**PROBLEM DESCRIPTION**.
Print all the data below exactly, without images.

**DATA SHOWN**.
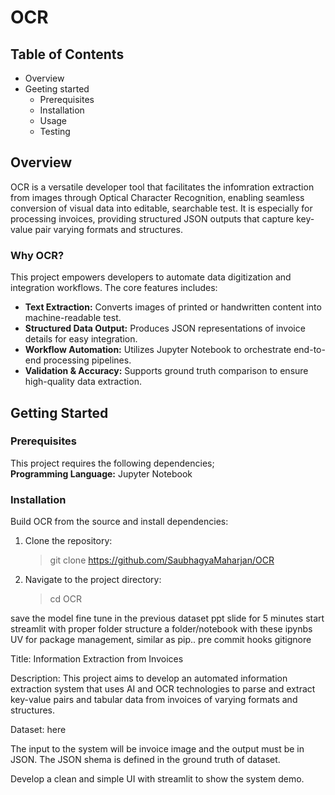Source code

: # OCR

## Table of Contents

- Overview
- Geeting started
  - Prerequisites
  - Installation
  - Usage
  - Testing

## Overview

OCR is a versatile developer tool that facilitates the infomration extraction from images through Optical Character Recognition, enabling seamless conversion of visual data into editable, searchable test.
It is especially for processing invoices, providing structured JSON outputs that capture key-value pair varying formats and structures.

### Why OCR?

This project empowers developers to automate data digitization and integration workflows. The core features includes:

- **Text Extraction:** Converts images of printed or handwritten content into machine-readable test.
- **Structured Data Output:** Produces JSON representations of invoice details for easy integration.
- **Workflow Automation:** Utilizes Jupyter Notebook to orchestrate end-to-end processing pipelines.
- **Validation & Accuracy:** Supports ground truth comparison to ensure high-quality data extraction.

## Getting Started

### Prerequisites

This project requires the following dependencies;\
**Programming Language:** Jupyter Notebook

### Installation

Build OCR from the source and install dependencies:

1. Clone the repository:

   > git clone https://github.com/SaubhagyaMaharjan/OCR

2. Navigate to the project directory:
   > cd OCR

save the model
fine tune in the previous dataset
ppt slide for 5 minutes
start streamlit with proper folder structure
a folder/notebook with these ipynbs
UV for package management, similar as pip..
pre commit hooks
gitignore

Title: Information Extraction from Invoices

Description: This project aims to develop an automated information extraction system that uses AI and OCR technologies to parse and extract key-value pairs and tabular data from invoices of varying formats and structures.

Dataset: here

The input to the system will be invoice image and the output must be in JSON. The JSON shema is defined in the ground truth of dataset.

Develop a clean and simple UI with streamlit to show the system demo.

**RESULT**.
Source code

: # OCR

## Table of Contents

- Overview
- Geeting started
  - Prerequisites
  - Installation
  - Usage
  - Testing

## Overview

OCR is a versatile developer tool that facilitates the infomration extraction from images through Optical Character Recognition, enabling seamless conversion of visual data into editable, searchable test.
It is especially for processing invoices, providing structured JSON outputs that capture key-value pair varying formats and structures.

### Why OCR?

This project empowers developers to automate data digitization and integration workflows. The core features includes:

- **Text Extraction:** Converts images of printed or handwritten content into machine-readable test.
- **Structured Data Output:** Produces JSON representations of invoice details for easy integration.
- **Workflow Automation:** Utilizes Jupyter Notebook to orchestrate end-to-end processing pipelines.
- **Validation & Accuracy:** Supports ground truth comparison to ensure high-quality data extraction.

## Getting Started

### Prerequisites

This project requires the following dependencies;\
**Programming Language:** Jupyter Notebook

### Installation

Build OCR from the source and install dependencies:

1. Clone the repository:

   > git clone https://github.com/SaubhagyaMaharjan/OCR

2. Navigate to the project directory:
   > cd OCR

save the model
fine tune in the previous dataset
ppt slide for 5 minutes
start streamlit with proper folder structure
a folder/notebook with these ipynbs
UV for package management, similar as pip..
pre commit hooks
gitignore

Title: Information Extraction from Invoices

Description: This project aims to develop an automated information extraction system that uses AI and OCR technologies to parse and extract key-value pairs and tabular data from invoices of varying formats and structures.

Dataset: here

The input to the system will be invoice image and the output must be in JSON. The JSON shema is defined in the ground truth of dataset.

Develop a clean and simple UI with streamlit to show the system demo.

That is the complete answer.